Events from the year 1827 in Scotland.

== Incumbents ==
=== Law officers ===
- Lord Advocate – Sir William Rae, Bt
- Solicitor General for Scotland – John Hope

=== Judiciary ===
- Lord President of the Court of Session – Lord Granton
- Lord Justice General – The Duke of Montrose
- Lord Justice Clerk – Lord Boyle

== Events ==
- c. July – Robert Wilson of Dunbar demonstrates a screw propeller.
- 14 August – the foundation stone of the George IV Bridge in Edinburgh is laid as authorised by an Improvement Act of this year.
- 29 November – Burke and Hare sell their first corpse for dissection by Robert Knox in Edinburgh.
- The Loretto School is established in Musselburgh by Rev. Thomas Langhorne.
- The Argyll Arcade opens in Glasgow.
- Buchan Ness lighthouse, designed by Robert Stevenson, is first illuminated.
- George Ballantine sets up a grocery store in Edinburgh, the predecessor of Ballantine's whisky blenders.
- Farmer's son Rev. Patrick Bell produces a model reaping machine.
- New spa building at Moffat built.
- The Clunies-Ross family first settles on the Cocos (Keeling) Islands.

== Births ==
- 7 January – Sandford Fleming, engineer and surveyor, "father of time zones" (died 1915 in Canada)
- 4 March – Henrietta Keddie ('Sarah Tytler'), novelist (died 1914 in London)
- 27 May – Thomas Keith, surgeon and amateur photographer (died 1895 in London)
- 18 June
  - Alexander Balloch Grosart, Presbyterian minister and literary editor (died 1899 in Ireland)
  - Andrew Robertson, merchant in Montreal (died 1890 in Canada)
- 16 July – William McEwan, brewer and politician (died 1913 in London)
- 25 August – William Watson, Baron Watson, Lord Advocate (died 1899)
- James Barnet, New South Wales Government Architect (died 1904 in Australia)
- Gilbert Beith, merchant and Liberal politician (died 1904)

== Deaths ==
- 28 January – George Jardine, professor (born 1742)
- 13 April – Hugh Clapperton, explorer (born 1788; died in Sokoto)
- 21 July – Archibald Constable, publisher (born 1774)
- 9 August – George Fergusson, Lord Hermand, judge (born 1743)
- 28 August – Lord Archibald Hamilton, politician (born 1769)
- 24 September – Hugh Baird, canal engineer (born 1770)
- 4 November – James Hyslop, poet (born 1798; died on Santiago, Cape Verde)

==The arts==
- 23 February – Sir Walter Scott's authorship of the Waverley Novels is first publicly acknowledged at an Edinburgh Theatrical Fund dinner.
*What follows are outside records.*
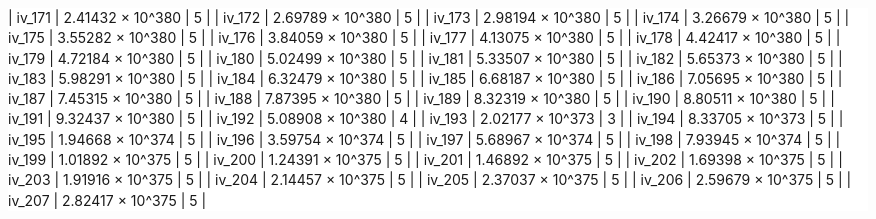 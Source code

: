 | iv_171 | 2.41432 × 10^380 | 5 |
| iv_172 | 2.69789 × 10^380 | 5 |
| iv_173 | 2.98194 × 10^380 | 5 |
| iv_174 | 3.26679 × 10^380 | 5 |
| iv_175 | 3.55282 × 10^380 | 5 |
| iv_176 | 3.84059 × 10^380 | 5 |
| iv_177 | 4.13075 × 10^380 | 5 |
| iv_178 | 4.42417 × 10^380 | 5 |
| iv_179 | 4.72184 × 10^380 | 5 |
| iv_180 | 5.02499 × 10^380 | 5 |
| iv_181 | 5.33507 × 10^380 | 5 |
| iv_182 | 5.65373 × 10^380 | 5 |
| iv_183 | 5.98291 × 10^380 | 5 |
| iv_184 | 6.32479 × 10^380 | 5 |
| iv_185 | 6.68187 × 10^380 | 5 |
| iv_186 | 7.05695 × 10^380 | 5 |
| iv_187 | 7.45315 × 10^380 | 5 |
| iv_188 | 7.87395 × 10^380 | 5 |
| iv_189 | 8.32319 × 10^380 | 5 |
| iv_190 | 8.80511 × 10^380 | 5 |
| iv_191 | 9.32437 × 10^380 | 5 |
| iv_192 | 5.08908 × 10^380 | 4 |
| iv_193 | 2.02177 × 10^373 | 3 |
| iv_194 | 8.33705 × 10^373 | 5 |
| iv_195 | 1.94668 × 10^374 | 5 |
| iv_196 | 3.59754 × 10^374 | 5 |
| iv_197 | 5.68967 × 10^374 | 5 |
| iv_198 | 7.93945 × 10^374 | 5 |
| iv_199 | 1.01892 × 10^375 | 5 |
| iv_200 | 1.24391 × 10^375 | 5 |
| iv_201 | 1.46892 × 10^375 | 5 |
| iv_202 | 1.69398 × 10^375 | 5 |
| iv_203 | 1.91916 × 10^375 | 5 |
| iv_204 | 2.14457 × 10^375 | 5 |
| iv_205 | 2.37037 × 10^375 | 5 |
| iv_206 | 2.59679 × 10^375 | 5 |
| iv_207 | 2.82417 × 10^375 | 5 | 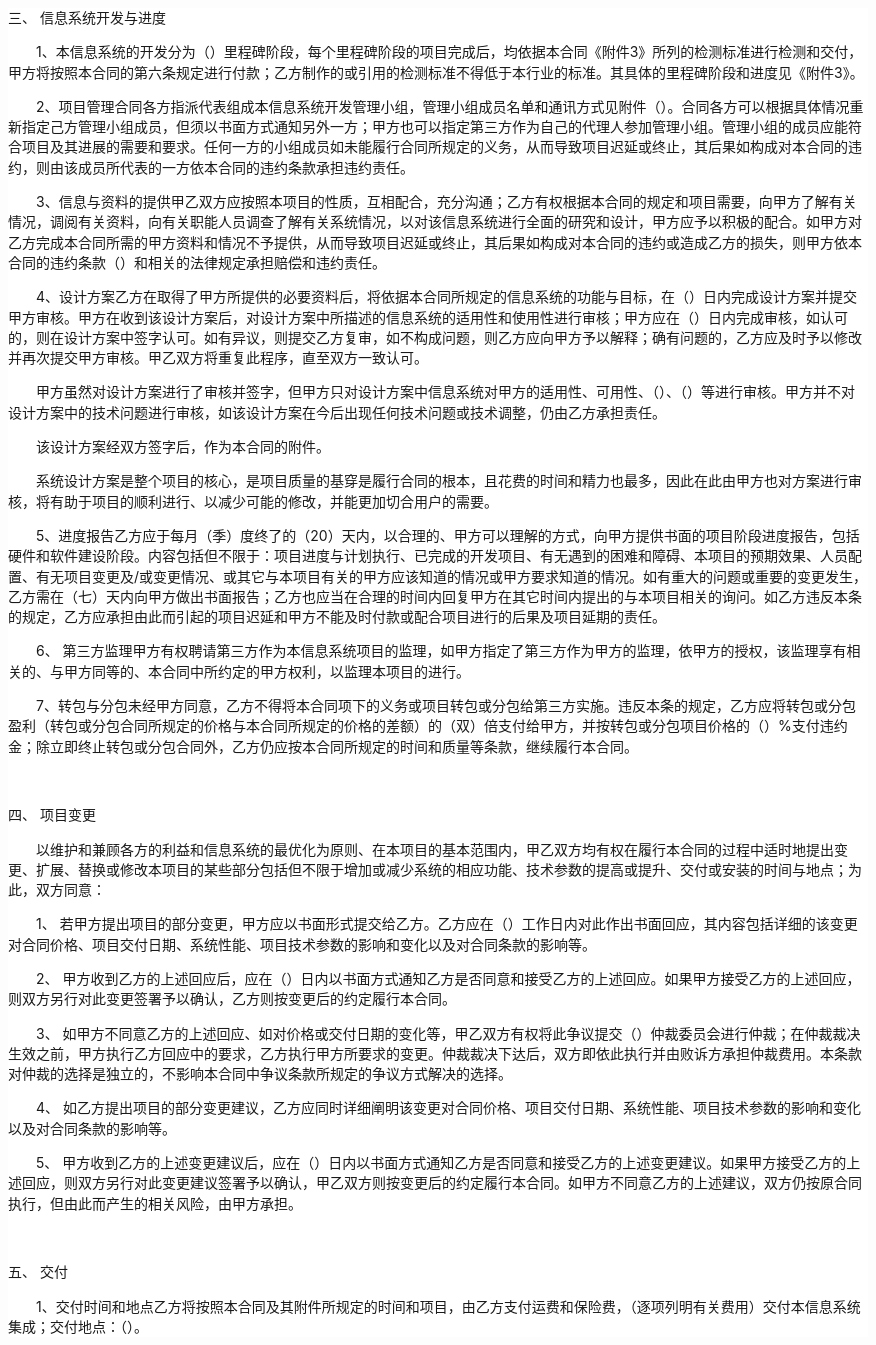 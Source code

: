 
三、
信息系统开发与进度　　

　　1、本信息系统的开发分为（）里程碑阶段，每个里程碑阶段的项目完成后，均依据本合同《附件3》所列的检测标准进行检测和交付，甲方将按照本合同的第六条规定进行付款；乙方制作的或引用的检测标准不得低于本行业的标准。其具体的里程碑阶段和进度见《附件3》。　　

　　2、项目管理合同各方指派代表组成本信息系统开发管理小组，管理小组成员名单和通讯方式见附件（）。合同各方可以根据具体情况重新指定己方管理小组成员，但须以书面方式通知另外一方；甲方也可以指定第三方作为自己的代理人参加管理小组。管理小组的成员应能符合项目及其进展的需要和要求。任何一方的小组成员如未能履行合同所规定的义务，从而导致项目迟延或终止，其后果如构成对本合同的违约，则由该成员所代表的一方依本合同的违约条款承担违约责任。　　

　　3、信息与资料的提供甲乙双方应按照本项目的性质，互相配合，充分沟通；乙方有权根据本合同的规定和项目需要，向甲方了解有关情况，调阅有关资料，向有关职能人员调查了解有关系统情况，以对该信息系统进行全面的研究和设计，甲方应予以积极的配合。如甲方对乙方完成本合同所需的甲方资料和情况不予提供，从而导致项目迟延或终止，其后果如构成对本合同的违约或造成乙方的损失，则甲方依本合同的违约条款（）和相关的法律规定承担赔偿和违约责任。　　

　　4、设计方案乙方在取得了甲方所提供的必要资料后，将依据本合同所规定的信息系统的功能与目标，在（）日内完成设计方案并提交甲方审核。甲方在收到该设计方案后，对设计方案中所描述的信息系统的适用性和使用性进行审核；甲方应在（）日内完成审核，如认可的，则在设计方案中签字认可。如有异议，则提交乙方复审，如不构成问题，则乙方应向甲方予以解释；确有问题的，乙方应及时予以修改并再次提交甲方审核。甲乙双方将重复此程序，直至双方一致认可。　　

　　甲方虽然对设计方案进行了审核并签字，但甲方只对设计方案中信息系统对甲方的适用性、可用性、（）、（）等进行审核。甲方并不对设计方案中的技术问题进行审核，如该设计方案在今后出现任何技术问题或技术调整，仍由乙方承担责任。　　

　　该设计方案经双方签字后，作为本合同的附件。　　

　　系统设计方案是整个项目的核心，是项目质量的基穿是履行合同的根本，且花费的时间和精力也最多，因此在此由甲方也对方案进行审核，将有助于项目的顺利进行、以减少可能的修改，并能更加切合用户的需要。　　

　　5、进度报告乙方应于每月（季）度终了的（20）天内，以合理的、甲方可以理解的方式，向甲方提供书面的项目阶段进度报告，包括硬件和软件建设阶段。内容包括但不限于：项目进度与计划执行、已完成的开发项目、有无遇到的困难和障碍、本项目的预期效果、人员配置、有无项目变更及/或变更情况、或其它与本项目有关的甲方应该知道的情况或甲方要求知道的情况。如有重大的问题或重要的变更发生，乙方需在（七）天内向甲方做出书面报告；乙方也应当在合理的时间内回复甲方在其它时间内提出的与本项目相关的询问。如乙方违反本条的规定，乙方应承担由此而引起的项目迟延和甲方不能及时付款或配合项目进行的后果及项目延期的责任。　　

　　6、 第三方监理甲方有权聘请第三方作为本信息系统项目的监理，如甲方指定了第三方作为甲方的监理，依甲方的授权，该监理享有相关的、与甲方同等的、本合同中所约定的甲方权利，以监理本项目的进行。　　

　　7、转包与分包未经甲方同意，乙方不得将本合同项下的义务或项目转包或分包给第三方实施。违反本条的规定，乙方应将转包或分包盈利（转包或分包合同所规定的价格与本合同所规定的价格的差额）的（双）倍支付给甲方，并按转包或分包项目价格的（）%支付违约金；除立即终止转包或分包合同外，乙方仍应按本合同所规定的时间和质量等条款，继续履行本合同。

　　

四、
项目变更　　

　　以维护和兼顾各方的利益和信息系统的最优化为原则、在本项目的基本范围内，甲乙双方均有权在履行本合同的过程中适时地提出变更、扩展、替换或修改本项目的某些部分包括但不限于增加或减少系统的相应功能、技术参数的提高或提升、交付或安装的时间与地点；为此，双方同意：　　

　　1、 若甲方提出项目的部分变更，甲方应以书面形式提交给乙方。乙方应在（）工作日内对此作出书面回应，其内容包括详细的该变更对合同价格、项目交付日期、系统性能、项目技术参数的影响和变化以及对合同条款的影响等。　　

　　2、 甲方收到乙方的上述回应后，应在（）日内以书面方式通知乙方是否同意和接受乙方的上述回应。如果甲方接受乙方的上述回应，则双方另行对此变更签署予以确认，乙方则按变更后的约定履行本合同。　　

　　3、 如甲方不同意乙方的上述回应、如对价格或交付日期的变化等，甲乙双方有权将此争议提交（）仲裁委员会进行仲裁；在仲裁裁决生效之前，甲方执行乙方回应中的要求，乙方执行甲方所要求的变更。仲裁裁决下达后，双方即依此执行并由败诉方承担仲裁费用。本条款对仲裁的选择是独立的，不影响本合同中争议条款所规定的争议方式解决的选择。　　

　　4、 如乙方提出项目的部分变更建议，乙方应同时详细阐明该变更对合同价格、项目交付日期、系统性能、项目技术参数的影响和变化以及对合同条款的影响等。　　

　　5、 甲方收到乙方的上述变更建议后，应在（）日内以书面方式通知乙方是否同意和接受乙方的上述变更建议。如果甲方接受乙方的上述回应，则双方另行对此变更建议签署予以确认，甲乙双方则按变更后的约定履行本合同。如甲方不同意乙方的上述建议，双方仍按原合同执行，但由此而产生的相关风险，由甲方承担。

　　

五、
交付　　

　　1、交付时间和地点乙方将按照本合同及其附件所规定的时间和项目，由乙方支付运费和保险费，（逐项列明有关费用）交付本信息系统集成；交付地点：（）。　　
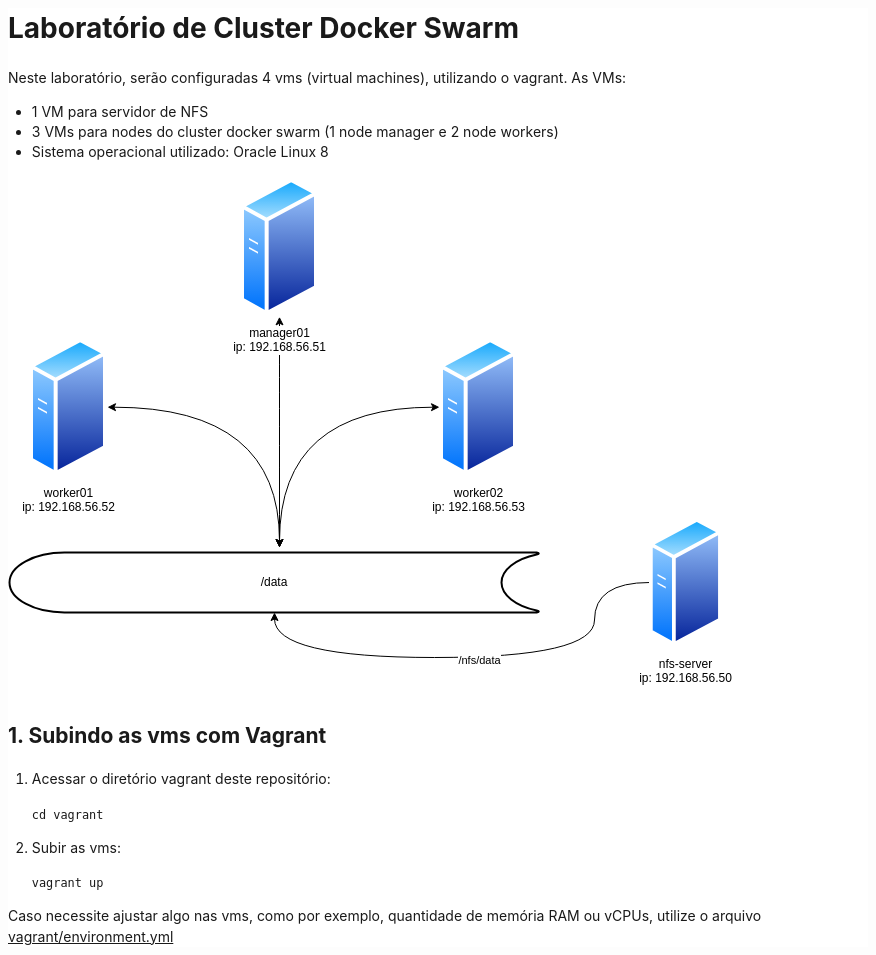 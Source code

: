 # **Laboratório de Cluster Docker Swarm**

Neste laboratório, serão configuradas 4 vms (virtual machines), utilizando o vagrant. As VMs:
- 1 VM para servidor de NFS
- 3 VMs para nodes do cluster docker swarm (1 node manager e 2 node workers)
- Sistema operacional utilizado: Oracle Linux 8

![Arquitetura básica do cluster swarm](images/arquitetura.png)

## **1. Subindo as vms com Vagrant**

1. Acessar o diretório vagrant deste repositório:

    ```shell
    cd vagrant
    ```

2. Subir as vms:

    ```shell
    vagrant up
    ```

Caso necessite ajustar algo nas vms, como por exemplo, quantidade de memória RAM ou vCPUs, utilize o arquivo [vagrant/environment.yml](vagrant/environment.yml)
Also this year he publishes the first series of Chronicles of the Canongate ("by the author of Waverley") in Edinburgh.
- c. June – Robert Pollok's blank verse The Course of Time is published in Edinburgh by William Blackwood shortly before the poet's death on 15 September aged about 28 near Southampton while en route to Italy for his health; the first edition alone sells 12,000 copies.
- William Tennant's Scots language poem Papistry Stormed is published.